For decades, researchers have been looking for ways to make the active ingredient acetylsalicylic acid (ASA) - the active ingredient of Aspirin - more water-soluble. It’s used not only as pain relief, but also to prevent the formation of life-threatening blood clots in heart attacks and strokes. The faster the drug works, the better. A team from the Inorganic Chemistry Department at Ruhr University Bochum, Germany, headed by Dr. Klaus Merz has now succeeded in combining the active ingredient with an ineffective excipient to form a co-crystal that makes it more water-soluble and thus more effective. Ruhr University Bochum has applied for a European patent for this novel process.
Clever crystal design improves propertiesAlongside the development of new active pharmaceutical ingredients, improving the properties of established pharmaceutical products is a specialist area of research. One way to improve properties is through the clever design of crystalline substances known as co-crystals. In addition to the active ingredient, they contain molecules of other substances, so-called co-formers, which are arranged in a well-structured manner in the crystalline material. "Picture these two substances like a married couple: they’re always next to each other, but they aren’t firmly connected," illustrates Klaus Merz. "If the co-crystal comes into contact with water, the bond dissolves and the active ingredient is released, while the excipient is degraded or excreted."

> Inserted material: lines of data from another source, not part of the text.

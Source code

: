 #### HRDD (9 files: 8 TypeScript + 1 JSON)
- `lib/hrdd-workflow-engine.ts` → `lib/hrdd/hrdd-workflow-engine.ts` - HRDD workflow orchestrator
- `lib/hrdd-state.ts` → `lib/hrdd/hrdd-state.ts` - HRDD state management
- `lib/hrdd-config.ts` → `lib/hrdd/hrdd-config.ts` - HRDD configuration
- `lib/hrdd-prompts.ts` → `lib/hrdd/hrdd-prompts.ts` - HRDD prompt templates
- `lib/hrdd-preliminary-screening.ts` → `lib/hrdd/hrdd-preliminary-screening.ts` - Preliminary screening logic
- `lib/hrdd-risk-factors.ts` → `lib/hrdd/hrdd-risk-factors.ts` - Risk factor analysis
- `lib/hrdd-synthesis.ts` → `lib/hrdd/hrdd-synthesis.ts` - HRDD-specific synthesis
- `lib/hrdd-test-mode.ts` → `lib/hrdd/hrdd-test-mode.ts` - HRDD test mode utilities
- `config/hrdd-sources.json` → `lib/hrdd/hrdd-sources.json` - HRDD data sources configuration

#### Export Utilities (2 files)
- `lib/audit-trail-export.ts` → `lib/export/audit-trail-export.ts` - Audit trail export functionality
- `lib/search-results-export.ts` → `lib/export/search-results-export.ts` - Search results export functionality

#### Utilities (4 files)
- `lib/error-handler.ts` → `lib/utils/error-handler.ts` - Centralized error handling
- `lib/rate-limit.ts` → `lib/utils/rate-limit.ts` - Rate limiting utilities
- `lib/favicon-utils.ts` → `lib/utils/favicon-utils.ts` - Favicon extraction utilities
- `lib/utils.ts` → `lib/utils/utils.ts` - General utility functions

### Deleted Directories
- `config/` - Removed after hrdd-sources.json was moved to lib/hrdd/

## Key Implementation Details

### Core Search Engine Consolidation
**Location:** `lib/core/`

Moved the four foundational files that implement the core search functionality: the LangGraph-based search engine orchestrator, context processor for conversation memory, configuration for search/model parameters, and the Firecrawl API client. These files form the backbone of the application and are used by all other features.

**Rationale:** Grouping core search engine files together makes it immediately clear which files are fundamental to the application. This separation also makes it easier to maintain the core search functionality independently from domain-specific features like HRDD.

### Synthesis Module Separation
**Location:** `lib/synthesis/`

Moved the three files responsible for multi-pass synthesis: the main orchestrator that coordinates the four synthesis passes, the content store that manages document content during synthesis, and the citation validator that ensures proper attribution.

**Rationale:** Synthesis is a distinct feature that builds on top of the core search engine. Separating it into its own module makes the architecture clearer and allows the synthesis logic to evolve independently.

When the water solubility of ASA is improved in this way, the active ingredient is of particular interest, because it’s used as a platelet aggregation inhibitor: It promotes blood flow and reduces the risk of thrombosis. In patients with suspected myocardial infarction, ASA is used for immediate treatment. Early administration of ASA reduces mortality by a quarter. "The substance patented here, which contains the active ingredient ASA, is significantly more water-soluble than conventional drugs and ensures that the active ingredient is absorbed more quickly into the bloodstream and can consequently take effect more quickly," highlights Klaus Merz.